A. Pengertian keterampilan sosial dan penerapannya dalam modifikasi
perilaku.
a. Pengertian
Keterampilan sosial berasal dari kata terampil dan sosial.
Kata keterampilan berasal dari 'terampil' digunakan di sini karena di dalamnya
terkandung suatu proses belajar, dari tidak terampil menjadi terampil. Kata
sosial digunakan karena pelatihan ini bertujuan untuk mengajarkan satu
kemampuan berinteraksi dengan orang lain. Dengan demikian pelatihan ketrampilan
sosial maksudnya adalah pelatihan yang bertujuan untuk mengajarkan kemampuan
berinteraksi dengan orang lain kepada individu-individu yang tidak trampil
menjadi trampil berinteraksi dengan orang-orang di sekitarnya, baik dalam
hubungan formal maupun informal.
Social Skill atau keterampilan sosial memiliki penafsiran akan
arti dan maknanya. Menurut beberapa ahli yang memberikan pendapatnya tentang
social skill atau keterampilan sosial adahal sebagai berikut ;
Merrel (2008) memberikan
pengertian keterampilan sosial (Social Skill) sebagai perilaku spesifik,
inisiatif, mengarahkan pada hasil sosial yang diharapkan sebagai bentuk
perilaku seseorang.
Combs & Slaby (Gimpel dan Merrell, 1998) memberikan pengertian
keterampilan sosial (Social Skill) adalah kemampuan berinteraksi dengan
orang lain dalam konteks sosial dengan cara-cara yang khusus yang dapat
diterima secara social maupun nilai-nilai dan disaat yang sama berguna bagi
dirinya dan orang lain.
Hargie et.al (1998)
memberikan pengertian keterampilan sosial (Social Skill) sebagai kemampuan
individu untuk berkomunikasi efektif dengan orang lain baik secara verbal
maupun nonverbal sesuai dengan situasi dan kondisi yang ada pada saat itu, di
mana keterampilan ini merupakan perilaku yang dipelajari. Keterampilan sosial
(Social Skill) akan mampu mengungkapkan perasaan baik positif maupun negatif
dalam hubungan interpersonal, tanpa harus melukai orang lain.

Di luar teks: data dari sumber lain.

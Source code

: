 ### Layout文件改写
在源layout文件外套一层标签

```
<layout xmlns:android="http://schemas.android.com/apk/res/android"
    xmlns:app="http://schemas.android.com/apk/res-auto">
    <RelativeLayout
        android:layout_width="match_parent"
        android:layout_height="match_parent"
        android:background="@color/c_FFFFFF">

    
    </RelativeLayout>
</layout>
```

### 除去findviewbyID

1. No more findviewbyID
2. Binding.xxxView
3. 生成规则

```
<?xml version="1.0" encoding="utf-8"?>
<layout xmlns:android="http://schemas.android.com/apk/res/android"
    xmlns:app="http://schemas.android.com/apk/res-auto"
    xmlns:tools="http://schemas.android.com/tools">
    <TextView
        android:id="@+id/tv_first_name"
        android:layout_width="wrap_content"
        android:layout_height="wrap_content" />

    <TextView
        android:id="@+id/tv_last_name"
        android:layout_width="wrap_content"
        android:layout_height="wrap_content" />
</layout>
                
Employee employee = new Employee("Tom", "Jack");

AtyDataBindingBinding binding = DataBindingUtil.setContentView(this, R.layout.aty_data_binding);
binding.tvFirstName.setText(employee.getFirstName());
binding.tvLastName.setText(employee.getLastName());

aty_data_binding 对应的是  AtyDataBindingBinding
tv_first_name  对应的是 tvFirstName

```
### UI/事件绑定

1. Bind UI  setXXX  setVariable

Libet dan Lewinsohn (Cartledge dan Milburn, 1995) memberikan
pengertian keterampilan sosial (Social Skill) sebagai kemampuan yang kompleks
untuk menunjukkan perilaku yang baik dinilai secara positif atau negative oleh
lingkungan, dan jika perilaku itu tidak baik akan diberikan punishment oleh
lingkungan.
Kelly (Gimpel dan Merrel, 1998) memberikan
keterampilan sosial (Social Skill) sebagai perilaku-perilaku yang
dipelajari, yang digunakan oleh individu pada situasi-situasi interpersonal
dalam lingkungan. Matson (Gimpel dan Merrel, 1998) mengatakan bahwa
keterampilan sosial (Social Skill), baik secara langsung maupun tidak membantu
seseorang a untuk dapat menyesuaikan diri dengan standar harapan masyarakat
dalam norma-norma yang berlaku di sekelilingnya Keterampilan-keterampilan
sosial tersebut meliputi kemampuan berkomunikasi, menjalin hubungan dengan
orang lain, menghargai diri sendiri dan orang lain, mendengarkan pendapat atau
keluhan dari orang lain, memberi atau menerima feedback, memberi atau menerima
kritik, bertindak sesuai norma dan aturan yang berlaku, dan lain sebagainya.
Sehingga dapat
disimpulkan bahwa keterampilan sosial adalah sebuah alat yang terdiri dari
kemampuan berinteraksi, berkomunikasi secara efektif baik secara verbal maupun
nonverbal, kemampuan untuk dapat menunjukkan perilaku yang baik, serta
kemampuan menjalin hubungan baik dengan orang lain digunakan seseorang untuk
dapat berperilaku sesuai dengan apa yang diharapkan oleh sosial.
b.
Penerapan
keterampilan sosial.
Pelatihan ketrampilan sosial merupakan salah satu teknik
modifikasi perilaku yang mulai banyak digunakan, terutama untuk membantu
penderita kesulitan bergaul. Teknik ini dapat digunakan sebagai teknik tunggal
maupun teknik pelengkap yang digunakan bersama-sama dengan teknik psikoterapi
lainnya.
Prinsip – prinsip dalam
pelatihan keterampilan sosial, individu dianggap sebagai orang yang sudah tahu
atau memiliki suatu ketrampilan tapi dalarn porsi yang kurang. Dalam teknik
'belajar untuk orang dewasa' terdapat beberapa prinsip-prinsip yang mendukung
terjadinya perubahan perilaku. Prinsip ini antara lain adalah bahwa orang dewasa berbeda dengan anak-anak.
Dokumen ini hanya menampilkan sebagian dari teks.